I’m happiest with a list in hand, slowly checking off the daily “to-dos.” I was in a group when asked this question, and the stunned silence spoke more about our propensity to dream (or lack of dreams) than if we had all started shouting out answers. I really had to think about it, and even then I wasn’t thrilled with the answer I gave.
When I was little, people would ask ‘what would you like to be when you grow up?’ Or ‘What dreams do you have when you…finish high school, college, get married, etc?’ I don’t know how long it’s been since someone who was being very sincere looked me in the eyes and said ‘What is your dream?’

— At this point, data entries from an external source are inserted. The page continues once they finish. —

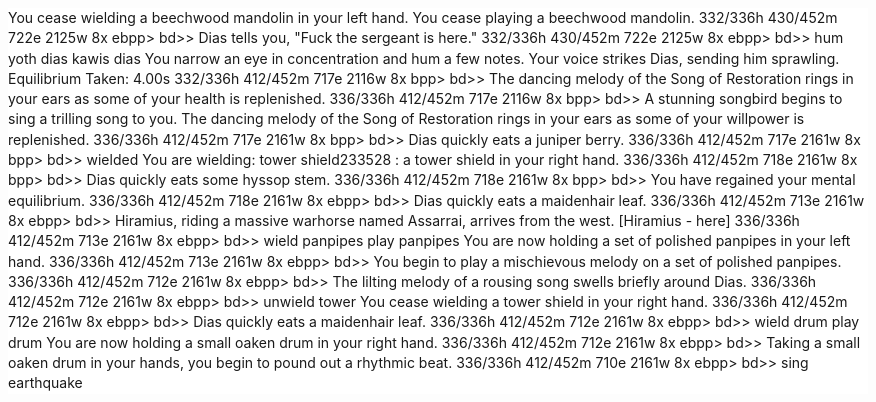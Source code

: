 You cease wielding a beechwood mandolin in your left hand.
You cease playing a beechwood mandolin.
332/336h 430/452m 722e 2125w 8x ebpp> bd>> 
Dias tells you, "Fuck the sergeant is here."
332/336h 430/452m 722e 2125w 8x ebpp> bd>> 
hum yoth dias kawis dias
You narrow an eye in concentration and hum a few notes.
Your voice strikes Dias, sending him sprawling.
Equilibrium Taken: 4.00s
332/336h 412/452m 717e 2116w 8x bpp> bd>> 
The dancing melody of the Song of Restoration rings in your ears as some of 
your health is replenished.
336/336h 412/452m 717e 2116w 8x bpp> bd>> 
A stunning songbird begins to sing a trilling song to you.
The dancing melody of the Song of Restoration rings in your ears as some of 
your willpower is replenished.
336/336h 412/452m 717e 2161w 8x bpp> bd>> 
Dias quickly eats a juniper berry.
336/336h 412/452m 717e 2161w 8x bpp> bd>> 
wielded
You are wielding:
   tower shield233528 : a tower shield in your right hand.
336/336h 412/452m 718e 2161w 8x bpp> bd>> 
Dias quickly eats some hyssop stem.
336/336h 412/452m 718e 2161w 8x bpp> bd>> 
You have regained your mental equilibrium.
336/336h 412/452m 718e 2161w 8x ebpp> bd>> 
Dias quickly eats a maidenhair leaf.
336/336h 412/452m 713e 2161w 8x ebpp> bd>> 
Hiramius, riding a massive warhorse named Assarrai, arrives from the west.
[Hiramius - here]
336/336h 412/452m 713e 2161w 8x ebpp> bd>> 
wield panpipes
play panpipes
You are now holding a set of polished panpipes in your left hand.
336/336h 412/452m 713e 2161w 8x ebpp> bd>> 
You begin to play a mischievous melody on a set of polished panpipes.
336/336h 412/452m 712e 2161w 8x ebpp> bd>> 
The lilting melody of a rousing song swells briefly around Dias.
336/336h 412/452m 712e 2161w 8x ebpp> bd>> 
unwield tower
You cease wielding a tower shield in your right hand.
336/336h 412/452m 712e 2161w 8x ebpp> bd>> 
Dias quickly eats a maidenhair leaf.
336/336h 412/452m 712e 2161w 8x ebpp> bd>> 
wield drum
play drum
You are now holding a small oaken drum in your right hand.
336/336h 412/452m 712e 2161w 8x ebpp> bd>> 
Taking a small oaken drum in your hands, you begin to pound out a rhythmic 
beat.
336/336h 412/452m 710e 2161w 8x ebpp> bd>> 
sing earthquake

2 Timothy 1:7 says “For the Spirit God gave us does not make us timid, but gives us power, love and self-discipline.”
I forget that I’m allowed to have a dream. Dreaming those huge, incredible goals doesn’t have to stop when you turn 10. What happens when I remember that God has even bigger dreams and goals for me to grow into than I could even imagine?
What occurs when I have a dream that is equal to three tiny baby steps, and after I’ve accomplished that, God says, “Ok, take a leap and let me show you how big my dreams are for you” and blows my expectations out of the water?
I wonder sometimes if I’m scared to dream because that means I have to put myself out there and do something that is out of my comfort zone. I really like my safe, happy bubble. I like knowing all the things that are upcoming and planning accordingly for them. The fewer surprises in my life the happier I am.
But…what happens when someone says “What is your dream?” and I don’t have an answer. Where did I lose my passion and excitement for life? When did I say “nah I’m too old for dreaming”?
What happens when God says, “My child I just want you to take that first baby step. I’m right behind you. I’ll give you all the support you need, but in order for me to change your life you must take the first step.”
I’m going to ask you the same question posed to me, “What is your dream?”